Have/VB a/DT look/NN over/IN there/RB ./. Look/VB at/IN the/DT car/NN !/.
I need:
- POS Text: "Have"
- POS tag: "VB"
- Position in the original text
I managed to achieve this by accessing the private fields of the result via reflection.
I know it's ugly, not efficient and very bad, but that's the only I found until know. Hence my question; is there any built-in way to access such information?
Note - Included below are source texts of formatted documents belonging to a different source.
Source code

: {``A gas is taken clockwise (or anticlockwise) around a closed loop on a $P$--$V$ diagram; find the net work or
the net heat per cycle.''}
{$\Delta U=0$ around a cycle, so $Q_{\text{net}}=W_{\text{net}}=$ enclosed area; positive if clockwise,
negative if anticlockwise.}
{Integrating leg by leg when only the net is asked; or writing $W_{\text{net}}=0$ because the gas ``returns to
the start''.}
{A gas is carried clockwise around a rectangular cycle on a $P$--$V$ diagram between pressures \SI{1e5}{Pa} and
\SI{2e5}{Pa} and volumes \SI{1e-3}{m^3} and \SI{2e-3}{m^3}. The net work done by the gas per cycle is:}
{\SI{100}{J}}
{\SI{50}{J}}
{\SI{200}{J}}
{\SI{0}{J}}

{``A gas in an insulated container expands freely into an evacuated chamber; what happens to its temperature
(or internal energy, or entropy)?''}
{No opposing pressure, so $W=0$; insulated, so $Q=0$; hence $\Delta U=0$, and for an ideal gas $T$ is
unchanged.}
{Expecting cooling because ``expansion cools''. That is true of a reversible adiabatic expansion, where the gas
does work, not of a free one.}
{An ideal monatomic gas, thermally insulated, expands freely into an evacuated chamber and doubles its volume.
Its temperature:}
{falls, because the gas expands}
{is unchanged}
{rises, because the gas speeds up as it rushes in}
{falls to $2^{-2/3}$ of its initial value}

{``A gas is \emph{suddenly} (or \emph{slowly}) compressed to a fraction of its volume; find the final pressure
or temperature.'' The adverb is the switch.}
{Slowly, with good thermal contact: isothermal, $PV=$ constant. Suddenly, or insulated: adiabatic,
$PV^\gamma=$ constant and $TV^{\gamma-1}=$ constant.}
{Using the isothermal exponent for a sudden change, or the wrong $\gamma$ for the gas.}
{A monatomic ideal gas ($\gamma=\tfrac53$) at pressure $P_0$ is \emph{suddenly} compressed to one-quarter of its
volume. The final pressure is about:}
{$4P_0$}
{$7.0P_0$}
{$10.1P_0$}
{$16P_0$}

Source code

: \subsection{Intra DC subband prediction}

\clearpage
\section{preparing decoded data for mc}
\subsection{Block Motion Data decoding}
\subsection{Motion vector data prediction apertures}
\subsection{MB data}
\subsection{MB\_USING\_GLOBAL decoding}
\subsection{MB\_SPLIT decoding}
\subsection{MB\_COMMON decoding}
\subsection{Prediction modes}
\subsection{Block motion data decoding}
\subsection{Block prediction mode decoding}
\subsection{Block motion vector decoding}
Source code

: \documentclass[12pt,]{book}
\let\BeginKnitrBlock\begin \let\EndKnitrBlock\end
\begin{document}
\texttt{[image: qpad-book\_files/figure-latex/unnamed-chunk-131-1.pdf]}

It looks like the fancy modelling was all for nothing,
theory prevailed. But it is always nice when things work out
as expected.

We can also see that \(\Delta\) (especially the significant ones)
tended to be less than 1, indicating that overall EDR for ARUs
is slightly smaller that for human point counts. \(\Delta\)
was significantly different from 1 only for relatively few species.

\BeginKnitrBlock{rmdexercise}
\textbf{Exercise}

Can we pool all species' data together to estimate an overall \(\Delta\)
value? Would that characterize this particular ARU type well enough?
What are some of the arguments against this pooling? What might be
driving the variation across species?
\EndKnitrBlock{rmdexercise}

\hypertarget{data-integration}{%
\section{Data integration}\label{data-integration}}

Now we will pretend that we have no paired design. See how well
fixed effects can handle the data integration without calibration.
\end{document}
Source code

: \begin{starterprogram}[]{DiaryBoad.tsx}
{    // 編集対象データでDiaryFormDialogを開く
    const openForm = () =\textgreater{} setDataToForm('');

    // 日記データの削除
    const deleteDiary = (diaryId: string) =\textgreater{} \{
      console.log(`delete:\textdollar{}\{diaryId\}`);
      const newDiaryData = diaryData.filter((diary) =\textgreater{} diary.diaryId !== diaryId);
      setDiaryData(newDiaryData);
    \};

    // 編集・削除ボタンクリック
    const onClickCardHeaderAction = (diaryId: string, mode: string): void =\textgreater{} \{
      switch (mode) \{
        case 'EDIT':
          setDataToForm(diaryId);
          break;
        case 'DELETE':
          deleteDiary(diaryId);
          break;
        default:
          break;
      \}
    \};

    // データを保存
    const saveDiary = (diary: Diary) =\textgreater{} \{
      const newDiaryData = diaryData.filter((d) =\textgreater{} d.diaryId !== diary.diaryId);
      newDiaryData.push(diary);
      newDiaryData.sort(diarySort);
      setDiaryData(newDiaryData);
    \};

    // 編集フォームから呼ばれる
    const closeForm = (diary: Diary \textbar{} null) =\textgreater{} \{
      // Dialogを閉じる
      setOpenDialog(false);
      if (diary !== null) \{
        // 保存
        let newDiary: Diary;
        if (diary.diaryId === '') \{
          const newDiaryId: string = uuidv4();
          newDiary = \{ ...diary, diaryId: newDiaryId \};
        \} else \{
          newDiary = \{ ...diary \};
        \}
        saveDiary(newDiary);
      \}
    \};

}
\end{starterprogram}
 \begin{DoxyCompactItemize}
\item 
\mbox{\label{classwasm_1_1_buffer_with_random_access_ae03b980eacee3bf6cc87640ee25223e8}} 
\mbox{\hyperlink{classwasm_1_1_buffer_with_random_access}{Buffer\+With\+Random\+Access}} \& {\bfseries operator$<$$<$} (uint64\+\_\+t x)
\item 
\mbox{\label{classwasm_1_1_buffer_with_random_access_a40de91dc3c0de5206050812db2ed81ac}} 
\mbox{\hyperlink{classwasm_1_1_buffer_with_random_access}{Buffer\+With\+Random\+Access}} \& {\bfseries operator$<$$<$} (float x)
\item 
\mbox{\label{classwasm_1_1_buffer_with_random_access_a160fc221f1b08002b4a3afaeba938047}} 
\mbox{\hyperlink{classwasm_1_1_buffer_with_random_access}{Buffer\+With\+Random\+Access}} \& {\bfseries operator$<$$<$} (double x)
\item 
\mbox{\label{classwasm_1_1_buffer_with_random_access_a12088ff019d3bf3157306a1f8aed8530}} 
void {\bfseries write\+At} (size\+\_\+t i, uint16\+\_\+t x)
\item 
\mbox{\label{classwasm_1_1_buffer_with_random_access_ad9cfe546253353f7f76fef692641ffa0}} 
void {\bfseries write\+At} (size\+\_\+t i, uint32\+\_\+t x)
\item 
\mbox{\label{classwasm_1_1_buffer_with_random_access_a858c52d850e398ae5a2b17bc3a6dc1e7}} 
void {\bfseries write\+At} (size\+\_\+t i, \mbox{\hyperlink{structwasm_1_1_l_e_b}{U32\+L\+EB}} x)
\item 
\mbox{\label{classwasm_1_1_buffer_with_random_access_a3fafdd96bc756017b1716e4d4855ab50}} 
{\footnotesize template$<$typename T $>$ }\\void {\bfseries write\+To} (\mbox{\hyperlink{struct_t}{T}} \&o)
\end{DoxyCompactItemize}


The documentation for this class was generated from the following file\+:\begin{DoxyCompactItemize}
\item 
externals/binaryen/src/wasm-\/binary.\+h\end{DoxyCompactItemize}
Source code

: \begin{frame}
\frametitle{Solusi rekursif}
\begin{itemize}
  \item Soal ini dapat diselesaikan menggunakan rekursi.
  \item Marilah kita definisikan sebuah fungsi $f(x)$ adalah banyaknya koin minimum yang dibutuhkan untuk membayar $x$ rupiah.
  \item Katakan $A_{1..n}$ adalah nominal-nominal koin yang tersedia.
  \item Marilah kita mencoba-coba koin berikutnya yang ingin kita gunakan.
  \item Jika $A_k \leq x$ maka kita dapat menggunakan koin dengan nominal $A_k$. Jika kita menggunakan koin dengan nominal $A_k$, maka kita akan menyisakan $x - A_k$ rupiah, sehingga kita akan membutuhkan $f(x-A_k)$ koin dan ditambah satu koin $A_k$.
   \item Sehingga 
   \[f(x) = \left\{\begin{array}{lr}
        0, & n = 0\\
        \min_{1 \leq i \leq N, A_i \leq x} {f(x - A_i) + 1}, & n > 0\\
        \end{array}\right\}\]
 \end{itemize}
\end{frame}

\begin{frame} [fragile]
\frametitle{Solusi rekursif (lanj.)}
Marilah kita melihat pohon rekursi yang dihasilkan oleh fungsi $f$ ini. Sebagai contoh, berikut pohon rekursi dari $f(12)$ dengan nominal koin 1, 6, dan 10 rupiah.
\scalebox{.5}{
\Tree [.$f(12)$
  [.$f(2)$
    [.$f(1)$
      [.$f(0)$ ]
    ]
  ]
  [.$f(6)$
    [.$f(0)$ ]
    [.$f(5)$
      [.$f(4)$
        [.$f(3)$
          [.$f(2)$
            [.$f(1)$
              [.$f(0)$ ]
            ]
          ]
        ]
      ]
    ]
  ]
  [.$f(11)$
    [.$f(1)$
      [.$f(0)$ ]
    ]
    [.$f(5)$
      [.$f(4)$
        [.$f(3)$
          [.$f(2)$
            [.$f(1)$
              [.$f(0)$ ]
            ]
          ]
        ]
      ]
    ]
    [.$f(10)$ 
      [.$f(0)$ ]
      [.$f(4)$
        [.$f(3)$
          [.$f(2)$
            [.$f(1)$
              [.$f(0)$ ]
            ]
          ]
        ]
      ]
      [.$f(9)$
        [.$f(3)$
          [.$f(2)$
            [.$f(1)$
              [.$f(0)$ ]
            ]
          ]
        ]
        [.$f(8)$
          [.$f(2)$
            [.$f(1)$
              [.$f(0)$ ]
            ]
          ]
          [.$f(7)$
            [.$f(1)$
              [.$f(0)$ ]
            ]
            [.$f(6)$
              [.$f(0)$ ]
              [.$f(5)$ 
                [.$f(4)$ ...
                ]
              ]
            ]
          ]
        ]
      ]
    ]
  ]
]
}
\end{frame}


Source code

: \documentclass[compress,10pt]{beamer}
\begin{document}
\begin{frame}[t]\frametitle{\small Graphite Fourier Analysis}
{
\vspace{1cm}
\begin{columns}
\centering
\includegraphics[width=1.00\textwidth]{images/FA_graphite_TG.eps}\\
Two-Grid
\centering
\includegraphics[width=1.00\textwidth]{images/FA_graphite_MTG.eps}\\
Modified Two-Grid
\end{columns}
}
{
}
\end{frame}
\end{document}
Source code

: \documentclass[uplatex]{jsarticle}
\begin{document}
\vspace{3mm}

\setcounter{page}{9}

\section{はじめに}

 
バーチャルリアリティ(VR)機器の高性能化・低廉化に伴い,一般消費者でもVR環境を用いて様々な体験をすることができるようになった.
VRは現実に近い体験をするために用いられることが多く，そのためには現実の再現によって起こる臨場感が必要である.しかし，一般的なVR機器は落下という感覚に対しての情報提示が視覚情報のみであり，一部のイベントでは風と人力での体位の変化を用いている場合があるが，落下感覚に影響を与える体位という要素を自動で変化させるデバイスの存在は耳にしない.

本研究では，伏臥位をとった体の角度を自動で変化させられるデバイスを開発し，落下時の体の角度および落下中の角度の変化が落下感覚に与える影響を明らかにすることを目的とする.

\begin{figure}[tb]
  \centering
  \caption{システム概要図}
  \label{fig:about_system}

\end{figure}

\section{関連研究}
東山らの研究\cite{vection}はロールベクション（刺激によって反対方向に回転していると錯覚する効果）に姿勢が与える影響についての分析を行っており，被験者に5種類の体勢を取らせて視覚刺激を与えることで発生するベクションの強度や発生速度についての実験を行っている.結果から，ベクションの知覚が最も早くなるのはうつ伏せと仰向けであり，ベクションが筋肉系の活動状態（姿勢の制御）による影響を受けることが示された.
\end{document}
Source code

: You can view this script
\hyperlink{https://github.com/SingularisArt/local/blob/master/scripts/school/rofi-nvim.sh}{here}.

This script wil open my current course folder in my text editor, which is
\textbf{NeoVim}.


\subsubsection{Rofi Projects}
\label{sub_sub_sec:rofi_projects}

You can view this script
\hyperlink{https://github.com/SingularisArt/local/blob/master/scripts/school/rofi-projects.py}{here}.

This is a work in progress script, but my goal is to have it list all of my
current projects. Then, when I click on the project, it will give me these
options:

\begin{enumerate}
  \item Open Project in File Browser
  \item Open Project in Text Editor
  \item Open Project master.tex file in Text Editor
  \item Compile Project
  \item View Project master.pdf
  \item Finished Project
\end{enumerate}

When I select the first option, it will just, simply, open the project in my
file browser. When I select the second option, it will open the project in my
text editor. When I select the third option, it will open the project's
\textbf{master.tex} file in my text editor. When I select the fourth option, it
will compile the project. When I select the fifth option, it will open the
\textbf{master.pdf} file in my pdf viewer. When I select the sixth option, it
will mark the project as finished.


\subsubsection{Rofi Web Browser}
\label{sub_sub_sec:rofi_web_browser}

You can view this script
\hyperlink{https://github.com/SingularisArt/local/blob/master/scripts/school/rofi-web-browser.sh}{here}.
using (var streamReader = new StringReader(rawText))
{
var tokenizedSentences = MaxentTagger.tokenizeText(streamReader).toArray();
foreach (ArrayList tokenizedSentence in tokenizedSentences)
{
var taggedSentence = _posTagger.tagSentence(tokenizedSentence).toArray();
for (int index = 0; index < taggedSentence.Length; index++)
{
var partOfSpeech = ((StringLabel) (taggedSentence[index]));
var posText = partOfSpeech.value();
var posTag = ReflectionHelper.GetInstanceField(typeof (TaggedWord), partOfSpeech, "tag") as string;
var posBeginPosition = (int)ReflectionHelper.GetInstanceField(typeof (StringLabel), partOfSpeech, "beginPosition");
var posEndPosition = (int)ReflectionHelper.GetInstanceField(typeof (StringLabel), partOfSpeech, "endPosition");
// process the pos
}
}
ReflectionHelper:
public static object GetInstanceField<T>(T instance, string fieldName)
{
const BindingFlags bindFlags = BindingFlags.Instance | BindingFlags.Public | BindingFlags.NonPublic | BindingFlags.Static;
object result = null;
var field = typeof(T).GetField(fieldName, bindFlags);
if (field != null)
{
result = field.GetValue(instance);
}
return result;
}
The solution is pretty easy. Just cast the part of speech (taggedSentence[index]) to a TaggedWord. You can then easily access these properties from the getters beginPosition(), endPosition(), tag() and value().